Acho que atualmente, com a grande revolução da comunicação, que eu nem mencionei – em 1990 nós ainda trabalhávamos com fax, não tinha banda larga. Hoje, as pessoas estão ligadas o tempo todo com o mundo. Isso facilita, embora também traga a dificuldade da fragmentação. Mas vejo uma grande democratização.
Em relação às conferências dos anos 1990, hoje temos muito mais jovens, indígenas. É muito mais diversificado o contingente populacional que está tendo acesso aos fóruns de decisão. E isso é ótimo.

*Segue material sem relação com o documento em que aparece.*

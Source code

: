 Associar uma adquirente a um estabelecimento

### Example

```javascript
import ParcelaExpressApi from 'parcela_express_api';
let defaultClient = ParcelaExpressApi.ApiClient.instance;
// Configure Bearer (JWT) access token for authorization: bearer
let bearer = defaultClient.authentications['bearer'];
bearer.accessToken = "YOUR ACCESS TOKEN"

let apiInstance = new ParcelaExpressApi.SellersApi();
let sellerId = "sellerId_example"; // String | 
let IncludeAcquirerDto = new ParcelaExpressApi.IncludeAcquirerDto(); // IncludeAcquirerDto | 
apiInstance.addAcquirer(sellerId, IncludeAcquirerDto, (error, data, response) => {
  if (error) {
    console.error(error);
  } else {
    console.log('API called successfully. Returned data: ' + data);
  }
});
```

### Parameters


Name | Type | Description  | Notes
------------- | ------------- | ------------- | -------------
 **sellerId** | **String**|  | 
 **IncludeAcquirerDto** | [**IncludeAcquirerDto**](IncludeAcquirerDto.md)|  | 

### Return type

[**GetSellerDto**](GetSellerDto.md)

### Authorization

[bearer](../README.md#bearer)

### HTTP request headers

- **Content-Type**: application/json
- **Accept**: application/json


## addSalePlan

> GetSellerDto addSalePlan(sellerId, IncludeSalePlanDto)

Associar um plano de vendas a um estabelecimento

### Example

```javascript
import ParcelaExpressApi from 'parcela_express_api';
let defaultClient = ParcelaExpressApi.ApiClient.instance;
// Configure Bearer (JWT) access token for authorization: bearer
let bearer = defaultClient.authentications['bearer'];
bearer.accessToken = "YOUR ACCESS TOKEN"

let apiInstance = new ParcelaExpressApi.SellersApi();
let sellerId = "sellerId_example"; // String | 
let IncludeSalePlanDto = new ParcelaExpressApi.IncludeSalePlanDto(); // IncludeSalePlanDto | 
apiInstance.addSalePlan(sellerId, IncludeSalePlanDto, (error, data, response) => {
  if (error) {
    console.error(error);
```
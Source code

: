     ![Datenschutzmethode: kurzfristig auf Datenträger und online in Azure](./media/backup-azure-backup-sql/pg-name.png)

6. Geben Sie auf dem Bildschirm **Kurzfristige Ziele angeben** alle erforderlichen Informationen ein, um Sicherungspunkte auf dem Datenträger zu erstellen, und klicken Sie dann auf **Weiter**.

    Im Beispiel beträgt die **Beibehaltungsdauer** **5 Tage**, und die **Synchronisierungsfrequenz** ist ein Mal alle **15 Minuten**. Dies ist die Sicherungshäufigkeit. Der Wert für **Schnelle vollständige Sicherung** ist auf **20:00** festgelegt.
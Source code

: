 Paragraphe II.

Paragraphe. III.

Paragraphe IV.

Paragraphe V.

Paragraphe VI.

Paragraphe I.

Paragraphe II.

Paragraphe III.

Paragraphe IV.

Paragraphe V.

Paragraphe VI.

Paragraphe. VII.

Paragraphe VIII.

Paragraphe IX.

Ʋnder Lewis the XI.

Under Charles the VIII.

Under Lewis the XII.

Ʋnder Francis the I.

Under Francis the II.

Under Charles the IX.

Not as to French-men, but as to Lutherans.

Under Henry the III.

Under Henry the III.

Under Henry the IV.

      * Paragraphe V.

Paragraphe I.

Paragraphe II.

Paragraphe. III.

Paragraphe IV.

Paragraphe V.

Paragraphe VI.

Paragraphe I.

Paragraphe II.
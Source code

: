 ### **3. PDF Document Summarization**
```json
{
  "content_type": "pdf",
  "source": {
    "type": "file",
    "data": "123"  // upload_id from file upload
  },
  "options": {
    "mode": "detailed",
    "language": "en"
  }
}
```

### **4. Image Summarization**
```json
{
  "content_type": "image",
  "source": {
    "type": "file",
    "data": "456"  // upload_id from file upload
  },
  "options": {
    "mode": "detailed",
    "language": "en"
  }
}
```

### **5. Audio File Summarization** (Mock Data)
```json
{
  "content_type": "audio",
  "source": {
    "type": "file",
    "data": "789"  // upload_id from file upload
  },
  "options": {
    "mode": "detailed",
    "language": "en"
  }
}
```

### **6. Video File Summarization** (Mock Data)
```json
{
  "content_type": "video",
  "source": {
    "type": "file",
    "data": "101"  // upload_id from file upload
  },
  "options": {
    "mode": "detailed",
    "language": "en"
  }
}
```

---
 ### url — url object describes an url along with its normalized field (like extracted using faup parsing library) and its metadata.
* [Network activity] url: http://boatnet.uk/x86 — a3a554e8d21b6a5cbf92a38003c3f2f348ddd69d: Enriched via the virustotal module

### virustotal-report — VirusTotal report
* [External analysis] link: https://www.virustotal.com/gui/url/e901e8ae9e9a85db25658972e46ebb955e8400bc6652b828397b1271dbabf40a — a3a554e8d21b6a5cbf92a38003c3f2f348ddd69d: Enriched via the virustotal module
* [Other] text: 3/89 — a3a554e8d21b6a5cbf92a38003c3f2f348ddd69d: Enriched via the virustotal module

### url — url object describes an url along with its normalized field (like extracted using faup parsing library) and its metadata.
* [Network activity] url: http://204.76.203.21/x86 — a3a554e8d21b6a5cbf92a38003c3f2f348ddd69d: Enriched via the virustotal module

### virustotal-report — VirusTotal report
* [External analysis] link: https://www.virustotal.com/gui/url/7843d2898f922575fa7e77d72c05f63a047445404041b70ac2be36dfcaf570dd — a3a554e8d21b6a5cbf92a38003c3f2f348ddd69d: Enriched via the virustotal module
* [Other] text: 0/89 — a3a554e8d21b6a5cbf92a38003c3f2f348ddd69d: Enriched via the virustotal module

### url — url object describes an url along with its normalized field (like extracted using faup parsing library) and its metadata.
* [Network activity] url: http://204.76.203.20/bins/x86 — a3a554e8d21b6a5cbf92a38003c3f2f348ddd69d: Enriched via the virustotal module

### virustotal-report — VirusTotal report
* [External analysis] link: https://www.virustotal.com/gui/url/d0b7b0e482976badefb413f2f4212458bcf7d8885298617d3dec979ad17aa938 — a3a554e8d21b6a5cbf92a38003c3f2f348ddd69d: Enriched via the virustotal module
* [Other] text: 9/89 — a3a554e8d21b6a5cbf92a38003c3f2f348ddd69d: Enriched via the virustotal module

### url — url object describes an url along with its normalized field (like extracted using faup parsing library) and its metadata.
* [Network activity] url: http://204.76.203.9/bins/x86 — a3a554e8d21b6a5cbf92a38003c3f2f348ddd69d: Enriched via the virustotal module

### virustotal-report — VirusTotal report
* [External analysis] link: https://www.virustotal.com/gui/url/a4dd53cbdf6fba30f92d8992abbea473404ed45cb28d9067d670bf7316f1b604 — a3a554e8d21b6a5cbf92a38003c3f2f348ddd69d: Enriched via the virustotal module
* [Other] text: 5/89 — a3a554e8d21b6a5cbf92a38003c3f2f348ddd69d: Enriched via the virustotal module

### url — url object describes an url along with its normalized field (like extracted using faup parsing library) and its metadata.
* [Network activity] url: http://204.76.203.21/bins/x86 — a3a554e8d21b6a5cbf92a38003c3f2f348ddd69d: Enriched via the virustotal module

O que se pretende com o Estado laico é que cada um possa crer no que quiser, mas respeitando os outros. Não é eliminar nenhuma crença, mas também não permitir que nenhuma delas se imponha às demais. Ou seja, garantir direitos iguais para todos os que têm qualquer tipo de fé e aos que não tenham nenhuma fé. É uma questão de liberdade – você prestar culto a quem quiser – e de igualdade de direitos – ou seja, tendo uma religião diferente da minha você não tem o privilégio de impor a sua religião a mim. Se você não acredita que o aborto deva ser legal porque a sua religião ensina isso, mas eu acredito que deva ser legal porque a minha religião ensina assim ou porque eu não tenho religião, eu e você temos que ter os mesmos direitos. O Estado não pode impor os direitos de uns sobre outros.